L’exposition Gestécrit que je consacre à René CHAR à l’Hôtel Campredon de l’ISLE-SUR-LA-SORGUE se veut une correspondance, une transmission, hors temps, entre « alliés substantiels » qui se retrouvent sur des valeurs et des terrains communs à partager.
En premier lieu, accompagner cette « clarté qui ose », qui, de toile en toile sera le thème majeur de l’exposition. Entre clair et obscur, ouvrir les champs sensoriels en écho à sa phrase « nous ne pouvons vivre que dans l’entr’ouvert exactement sur la ligne hermétique de partage entre l’ombre et la lumière.

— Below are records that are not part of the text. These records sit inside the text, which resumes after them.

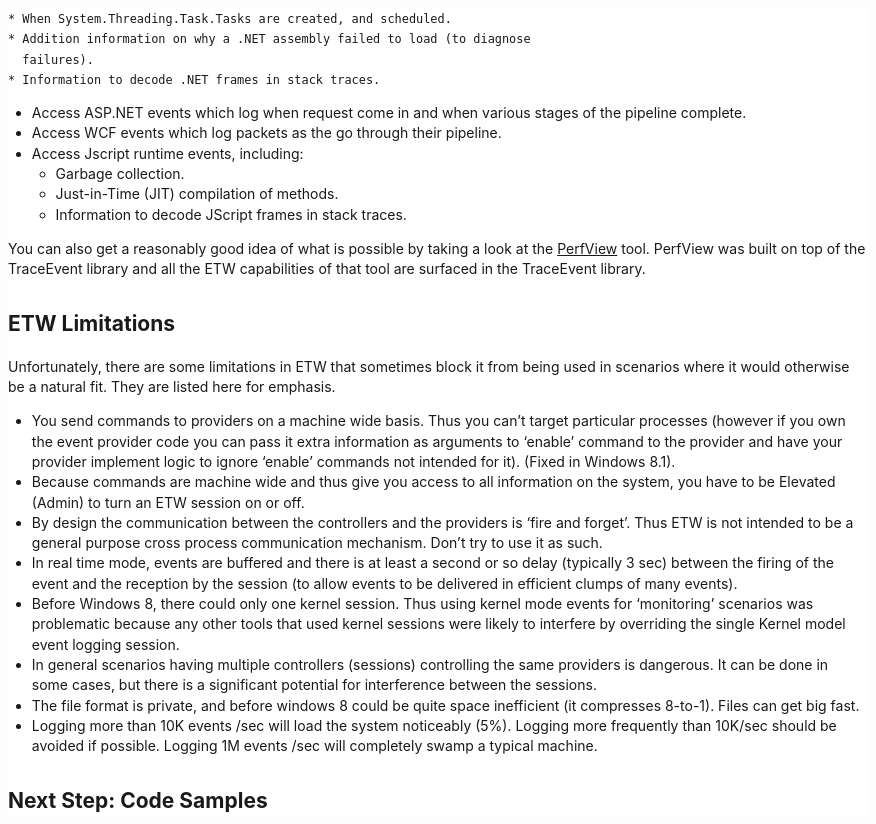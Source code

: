     * When System.Threading.Task.Tasks are created, and scheduled.
    * Addition information on why a .NET assembly failed to load (to diagnose
      failures).
    * Information to decode .NET frames in stack traces.
* Access ASP.NET events which log when request come in and when various stages
  of the pipeline complete.
* Access WCF events which log packets as the go through their pipeline.
* Access Jscript runtime events, including:
    * Garbage collection.
    * Just-in-Time (JIT) compilation of methods.
    * Information to decode JScript frames in stack traces.

You can also get a reasonably good idea of what is possible by taking a look at
the [PerfView] tool. PerfView was built on top of the TraceEvent library and all
the ETW capabilities of that tool are surfaced in the TraceEvent library.

## ETW Limitations

Unfortunately, there are some limitations in ETW that sometimes block it from
being used in scenarios where it would otherwise be a natural fit. They are
listed here for emphasis.

* You send commands to providers on a machine wide basis. Thus you can’t target
  particular processes (however if you own the event provider code you can pass
  it extra information as arguments to ‘enable’ command to the provider and have
  your provider implement logic to ignore ‘enable’ commands not intended for
  it). (Fixed in Windows 8.1).
* Because commands are machine wide and thus give you access to all information
  on the system, you have to be Elevated (Admin) to turn an ETW session on or
  off.
* By design the communication between the controllers and the providers is
  ‘fire and forget’. Thus ETW is not intended to be a general purpose cross
  process communication mechanism. Don’t try to use it as such.
* In real time mode, events are buffered and there is at least a second or so
  delay (typically 3 sec) between the firing of the event and the reception by
  the session (to allow events to be delivered in efficient clumps of many
  events).  
* Before Windows 8, there could only one kernel session. Thus using kernel mode
  events for ‘monitoring’ scenarios was problematic because any other tools that
  used kernel sessions were likely to interfere by overriding the single Kernel
  model event logging session.  
* In general scenarios having multiple controllers (sessions) controlling the
  same providers is dangerous. It can be done in some cases, but there is a
  significant potential for interference between the sessions. 
* The file format is private, and before windows 8 could be quite space
  inefficient (it compresses 8-to-1). Files can get big fast.  
* Logging more than 10K events /sec will load the system noticeably (5%).
  Logging more frequently than 10K/sec should be avoided if possible. Logging
  1M events /sec will completely swamp a typical machine.

## Next Step: Code Samples


[NuGet]: http://www.nuget.org
[ETW]: http://msdn.microsoft.com/en-us/library/windows/desktop/bb968803(v=vs.85).aspx
[ETW-Intro]: http://msdn.microsoft.com/en-us/magazine/cc163437.aspx
[ETW-Manifest]: http://msdn.microsoft.com/en-us/library/windows/desktop/dd996930(v=vs.85).aspx
[EventSource-MSDN]: http://msdn.microsoft.com/en-us/library/system.diagnostics.tracing.eventsource.aspx
[TraceEvent-NuGet]: http://www.nuget.org/packages/Microsoft.Diagnostics.Tracing.TraceEvent
[IObservable-MSDN]: http://msdn.microsoft.com/en-us/library/dd990377.aspx
[RX-MSDN]: http://msdn.microsoft.com/en-us/data/gg577609.aspx
[WPP-Tracing]: http://msdn.microsoft.com/en-us/library/windows/hardware/ff556204(v=vs.85).aspx
[PerfView]: http://www.microsoft.com/en-us/download/details.aspx?id=28567
[PerfView-C9-6]: http://channel9.msdn.com/Series/PerfView-Tutorial/Perfview-Tutorial-6-The-Event-Viewer-Basics
[PerfView-C9-8]: http://channel9.msdn.com/Series/PerfView-Tutorial/PerfView-Tutorial-8-Generating-Your-Own-Events-with-EventSources
[Linq-MSDN]: http://msdn.microsoft.com/en-us/library/bb397926.aspx
[IEnumerable-MSDN]: http://msdn.microsoft.com/en-us/library/9eekhta0(v=vs.110).aspx
[RX]: http://msdn.microsoft.com/en-us/data/gg577609.aspx
[IObservable-MSDN]: http://msdn.microsoft.com/en-us/library/dd990377(v=vs.110).aspx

Mais nous sommes irrésistiblement jetés en avant.

Toute notre personne aide et vertige à cette poussée ». Ce rapport double, écrit/trait, créé des liens, des passerelles utiles au sens, à l’ancrage et au maintien d’un regard mobile sur les deux créations. Le concept de l’exposition s’exprime ici, par la traversée de lieux-dits, de ces langages croisés, d’une mise en espace de la poésie de René CHAR, et de la mesure de nos champs de sens et de conscience réciproques.

L’essentiel sera de trouver des circulations entre les textes des poèmes et la peinture hors de l’intime du livre, pour entraîner la pensée à un plaisir inattendu, vers une troisième lecture qui n’appartient qu’au regardeur. De solidarités « blanches et noires » à la couleur Sud (travaux d’APT) et de TOULON. Les toiles noires et blanches, traits/extraits par leurs rythmes et contrastes condenseront par les formes, les événements de l’Histoire de l’Europe du 20ème siècle ressentis par le prisme de l’individu. « De l’énergie disloquante » au fragment, jusqu’à la recherche d’une nouvelle unité. Collages : positions (mots-matières).

Par son combat de résistant, contre la barbarie, le poète de l’agir et du dire, présent, debout dans l’Histoire, se trouve être en écho à l’enfant que j’étais, pris dans la tourmente de ma famille éclatée victime du régime nazi, si meurtrier. Le combat de René CHAR pour la Liberté aux prises avec l’intolérance totalitaire reste très contemporaine, du Cambodge au Rwanda, en ex-Yougoslavie, au Darfour, jusqu’aux extrémistes actuels. Un seuil d’inhumanité se franchit à nouveau devant nous.
Proposer l’échange en « traces éclairantes » qui de vécus, en sensations, évoquent, assument la gravité du créer. Les deux langages mis en relation devraient se compléter, s’ouvrir à de nouvelles lectures par des interactions de sensibilités. C’est le but de cette marche intérieure, élargir notre conscience entre mémoire et présent, où la création est signe de présence au monde. « Le poème est l’amour réalisé du désir demeuré désir ». Cette phrase de René CHAR s’avère être en miroir aux sons, aux pulsions même de la peinture. Parallèlement, le désir de liberté « son souffle »s’impose toujours dans ces doubles paroles entre actes poétiques et actes plastiques.
L’exposition Gestécrit se veut une transmission d’élans libres, une vision de l’existence entrevue dans « l’éclair qui dure ». Elle est ouverte au champ de conscience et de passion d’Etre, où l’Homme se cherche encore, entre impératif sauvage et civilisation...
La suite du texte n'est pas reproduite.